'''
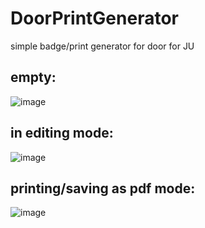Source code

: # DoorPrintGenerator

simple badge/print generator for door for JU 

## empty:
![image](https://github.com/Gochad/DoorPrintGenerator/assets/108567276/2a3875ec-cc5e-4ac7-b703-eaa40545ef1d)

## in editing mode:
![image](https://github.com/Gochad/DoorPrintGenerator/assets/108567276/eed70794-6761-469f-a675-029202060a87)

## printing/saving as pdf mode:
![image](https://github.com/Gochad/DoorPrintGenerator/assets/108567276/3d46e73c-4b7e-4b64-8bd7-00d02e036515)


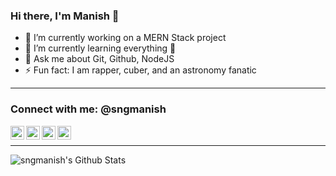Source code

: ### Hi there, I'm Manish  👋

- 🔭 I’m currently working on a MERN Stack project
- 🌱 I’m currently learning everything 🤣
- 💬 Ask me about Git, Github, NodeJS 
- ⚡ Fun fact: I am rapper, cuber, and an astronomy fanatic
<hr/>

### Connect with me: @sngmanish
<img align="left" alt="sngmanish | YouTube" width="22px" href="https://www.youtube.com/channel/UCVYy8nxmv5WP8XGfmcsv1QA" target="_blank" src="https://cdn.jsdelivr.net/npm/simple-icons@v3/icons/youtube.svg" />
<img align="left" alt="sngmanish | Twitter" width="22px "href="https://twitter.com/sngmanish" target="_blank" src="https://cdn.jsdelivr.net/npm/simple-icons@v3/icons/twitter.svg" />
<img align="left" alt="sngmanish | LinkedIn" width="22px" "href="https://www.linkedin.com/in/sngmanish/" target="_blank" src="https://cdn.jsdelivr.net/npm/simple-icons@v3/icons/linkedin.svg" />
<img align="left" alt="sngmanish | Instagram" width="22px" href="https://instagram.com/sngmanish" target="_blank" src="https://cdn.jsdelivr.net/npm/simple-icons@v3/icons/instagram.svg" />
<br/>
<hr />



<img align="left" alt="sngmanish's Github Stats" src="https://github-readme-stats.vercel.app/api?username=sngmanish&show_icons=true&hide_border=true" />
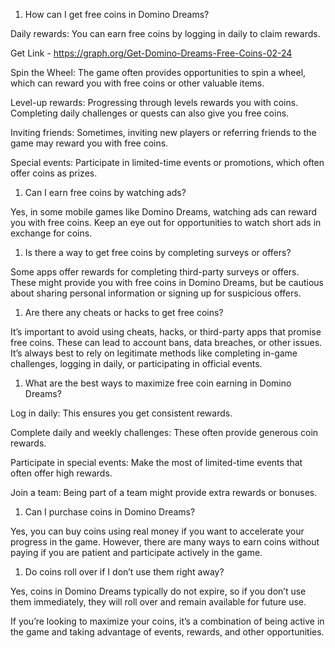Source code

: ﻿1. How can I get free coins in Domino Dreams?

Daily rewards: You can earn free coins by logging in daily to claim rewards.

Get Link - https://graph.org/Get-Domino-Dreams-Free-Coins-02-24

Spin the Wheel: The game often provides opportunities to spin a wheel, which can reward you with free coins or other valuable items.

Level-up rewards: Progressing through levels rewards you with coins. Completing daily challenges or quests can also give you free coins.

Inviting friends: Sometimes, inviting new players or referring friends to the game may reward you with free coins.

Special events: Participate in limited-time events or promotions, which often offer coins as prizes.

1. Can I earn free coins by watching ads?

Yes, in some mobile games like Domino Dreams, watching ads can reward you with free coins. Keep an eye out for opportunities to watch short ads in exchange for coins.

1. Is there a way to get free coins by completing surveys or offers?

Some apps offer rewards for completing third-party surveys or offers. These might provide you with free coins in Domino Dreams, but be cautious about sharing personal information or signing up for suspicious offers.

1. Are there any cheats or hacks to get free coins?

It’s important to avoid using cheats, hacks, or third-party apps that promise free coins. These can lead to account bans, data breaches, or other issues. It’s always best to rely on legitimate methods like completing in-game challenges, logging in daily, or participating in official events.

1. What are the best ways to maximize free coin earning in Domino Dreams?

Log in daily: This ensures you get consistent rewards.

Complete daily and weekly challenges: These often provide generous coin rewards.

Participate in special events: Make the most of limited-time events that often offer high rewards.

Join a team: Being part of a team might provide extra rewards or bonuses.

1. Can I purchase coins in Domino Dreams?

Yes, you can buy coins using real money if you want to accelerate your progress in the game. However, there are many ways to earn coins without paying if you are patient and participate actively in the game.

1. Do coins roll over if I don’t use them right away?

Yes, coins in Domino Dreams typically do not expire, so if you don’t use them immediately, they will roll over and remain available for future use.

If you’re looking to maximize your coins, it’s a combination of being active in the game and taking advantage of events, rewards, and other opportunities.

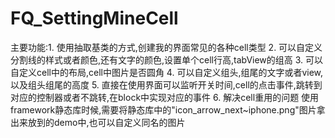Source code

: # FQ_SettingMineCell
主要功能:1. 使用抽取基类的方式,创建我的界面常见的各种cell类型 2. 可以自定义分割线的样式或者颜色,还有文字的颜色,设置单个cell行高,tabView的组高 3. 可以自定义cell中的布局,cell中图片是否圆角 4. 可以自定义组头,组尾的文字或者view,以及组头组尾的高度 5. 直接在使用界面可以监听开关时间,cell的点击事件,跳转到对应的控制器或者不跳转,在block中实现对应的事件 6. 解决cell重用的问题
    使用framework静态库时候,需要将静态库中的"icon_arrow_next~iphone.png"图片拿出来放到的demo中,也可以自定义同名的图片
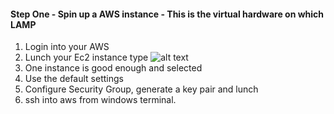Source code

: ####  Step One - Spin up a AWS instance - This is the virtual hardware on which LAMP 
1. Login into your AWS 
2. Lunch your Ec2 instance type
![alt text](../images/1.png)
3. One instance is good enough and selected
4. Use the default settings
5. Configure Security Group, generate a key pair and lunch
6. ssh into aws from windows terminal.

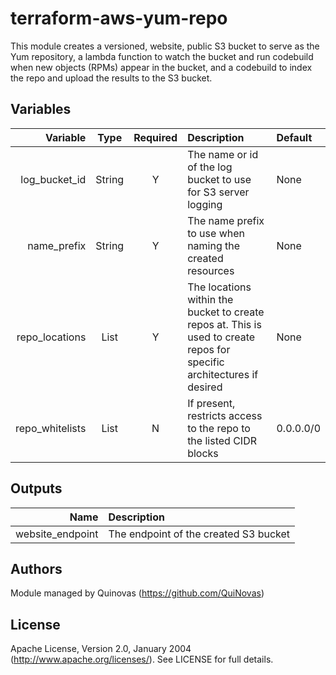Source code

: # terraform-aws-yum-repo

This module creates a versioned, website, public S3 bucket to serve as the Yum repository, 
a lambda function to watch the bucket and run codebuild when new objects (RPMs) appear in the bucket,
and a codebuild to index the repo and upload the results to the S3 bucket.

## Variables
| Variable | Type | Required | Description | Default |
| --------:|:----:|:--------:|:----------- |:------- |
| log_bucket_id | String | Y | The name or id of the log bucket to use for S3 server logging | None |
| name_prefix | String | Y | The name prefix to use when naming the created resources | None|
| repo_locations | List | Y | The locations within the bucket to create repos at. This is used to create repos for specific architectures if desired | None |
| repo_whitelists | List | N | If present, restricts access to the repo to the listed CIDR blocks | 0.0.0.0/0 |

## Outputs
| Name | Description |
| ----:|:----------- |
| website_endpoint | The endpoint of the created S3 bucket |

## Authors

Module managed by Quinovas (https://github.com/QuiNovas)

## License

Apache License, Version 2.0, January 2004 (http://www.apache.org/licenses/). See LICENSE for full details.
'''
**Aim of the exercise**: From the first line to the last, retype the data exactly, but omit every image.

**Answer below**:
Source code

: # DoorPrintGenerator

simple badge/print generator for door for JU 

## empty:
![image](https://github.com/Gochad/DoorPrintGenerator/assets/108567276/2a3875ec-cc5e-4ac7-b703-eaa40545ef1d)

## in editing mode:
![image](https://github.com/Gochad/DoorPrintGenerator/assets/108567276/eed70794-6761-469f-a675-029202060a87)

## printing/saving as pdf mode:
![image](https://github.com/Gochad/DoorPrintGenerator/assets/108567276/3d46e73c-4b7e-4b64-8bd7-00d02e036515)


Source code

: ### Hi there, I'm Manish  👋

- 🔭 I’m currently working on a MERN Stack project
- 🌱 I’m currently learning everything 🤣
- 💬 Ask me about Git, Github, NodeJS 
- ⚡ Fun fact: I am rapper, cuber, and an astronomy fanatic
<hr/>

### Connect with me: @sngmanish
<img align="left" alt="sngmanish | YouTube" width="22px" href="https://www.youtube.com/channel/UCVYy8nxmv5WP8XGfmcsv1QA" target="_blank" src="https://cdn.jsdelivr.net/npm/simple-icons@v3/icons/youtube.svg" />
<img align="left" alt="sngmanish | Twitter" width="22px "href="https://twitter.com/sngmanish" target="_blank" src="https://cdn.jsdelivr.net/npm/simple-icons@v3/icons/twitter.svg" />
<img align="left" alt="sngmanish | LinkedIn" width="22px" "href="https://www.linkedin.com/in/sngmanish/" target="_blank" src="https://cdn.jsdelivr.net/npm/simple-icons@v3/icons/linkedin.svg" />
<img align="left" alt="sngmanish | Instagram" width="22px" href="https://instagram.com/sngmanish" target="_blank" src="https://cdn.jsdelivr.net/npm/simple-icons@v3/icons/instagram.svg" />
<br/>
<hr />



<img align="left" alt="sngmanish's Github Stats" src="https://github-readme-stats.vercel.app/api?username=sngmanish&show_icons=true&hide_border=true" />
Source code

: ﻿1. How can I get free coins in Domino Dreams?

Daily rewards: You can earn free coins by logging in daily to claim rewards.

Get Link - https://graph.org/Get-Domino-Dreams-Free-Coins-02-24

Spin the Wheel: The game often provides opportunities to spin a wheel, which can reward you with free coins or other valuable items.

Level-up rewards: Progressing through levels rewards you with coins. Completing daily challenges or quests can also give you free coins.

Inviting friends: Sometimes, inviting new players or referring friends to the game may reward you with free coins.

Special events: Participate in limited-time events or promotions, which often offer coins as prizes.

1. Can I earn free coins by watching ads?

Yes, in some mobile games like Domino Dreams, watching ads can reward you with free coins. Keep an eye out for opportunities to watch short ads in exchange for coins.

1. Is there a way to get free coins by completing surveys or offers?

Some apps offer rewards for completing third-party surveys or offers. These might provide you with free coins in Domino Dreams, but be cautious about sharing personal information or signing up for suspicious offers.

1. Are there any cheats or hacks to get free coins?

It’s important to avoid using cheats, hacks, or third-party apps that promise free coins. These can lead to account bans, data breaches, or other issues. It’s always best to rely on legitimate methods like completing in-game challenges, logging in daily, or participating in official events.

1. What are the best ways to maximize free coin earning in Domino Dreams?

Log in daily: This ensures you get consistent rewards.

Complete daily and weekly challenges: These often provide generous coin rewards.

Participate in special events: Make the most of limited-time events that often offer high rewards.

Join a team: Being part of a team might provide extra rewards or bonuses.

1. Can I purchase coins in Domino Dreams?

Yes, you can buy coins using real money if you want to accelerate your progress in the game. However, there are many ways to earn coins without paying if you are patient and participate actively in the game.

1. Do coins roll over if I don’t use them right away?

Yes, coins in Domino Dreams typically do not expire, so if you don’t use them immediately, they will roll over and remain available for future use.

If you’re looking to maximize your coins, it’s a combination of being active in the game and taking advantage of events, rewards, and other opportunities.

Source code

: # FQ_SettingMineCell
主要功能:1. 使用抽取基类的方式,创建我的界面常见的各种cell类型 2. 可以自定义分割线的样式或者颜色,还有文字的颜色,设置单个cell行高,tabView的组高 3. 可以自定义cell中的布局,cell中图片是否圆角 4. 可以自定义组头,组尾的文字或者view,以及组头组尾的高度 5. 直接在使用界面可以监听开关时间,cell的点击事件,跳转到对应的控制器或者不跳转,在block中实现对应的事件 6. 解决cell重用的问题
    使用framework静态库时候,需要将静态库中的"icon_arrow_next~iphone.png"图片拿出来放到的demo中,也可以自定义同名的图片
Source code

: ####  Step One - Spin up a AWS instance - This is the virtual hardware on which LAMP 
1. Login into your AWS 
2. Lunch your Ec2 instance type
![alt text](../images/1.png)
3. One instance is good enough and selected
4. Use the default settings
5. Configure Security Group, generate a key pair and lunch
6. ssh into aws from windows terminal.

Source code

: # terraform-aws-yum-repo

This module creates a versioned, website, public S3 bucket to serve as the Yum repository, 
a lambda function to watch the bucket and run codebuild when new objects (RPMs) appear in the bucket,
and a codebuild to index the repo and upload the results to the S3 bucket.

## Variables
| Variable | Type | Required | Description | Default |
| --------:|:----:|:--------:|:----------- |:------- |
| log_bucket_id | String | Y | The name or id of the log bucket to use for S3 server logging | None |
| name_prefix | String | Y | The name prefix to use when naming the created resources | None|
| repo_locations | List | Y | The locations within the bucket to create repos at. This is used to create repos for specific architectures if desired | None |
| repo_whitelists | List | N | If present, restricts access to the repo to the listed CIDR blocks | 0.0.0.0/0 |

## Outputs
| Name | Description |
| ----:|:----------- |
| website_endpoint | The endpoint of the created S3 bucket |

## Authors

Module managed by Quinovas (https://github.com/QuiNovas)

## License

Apache License, Version 2.0, January 2004 (http://www.apache.org/licenses/). See LICENSE for full details.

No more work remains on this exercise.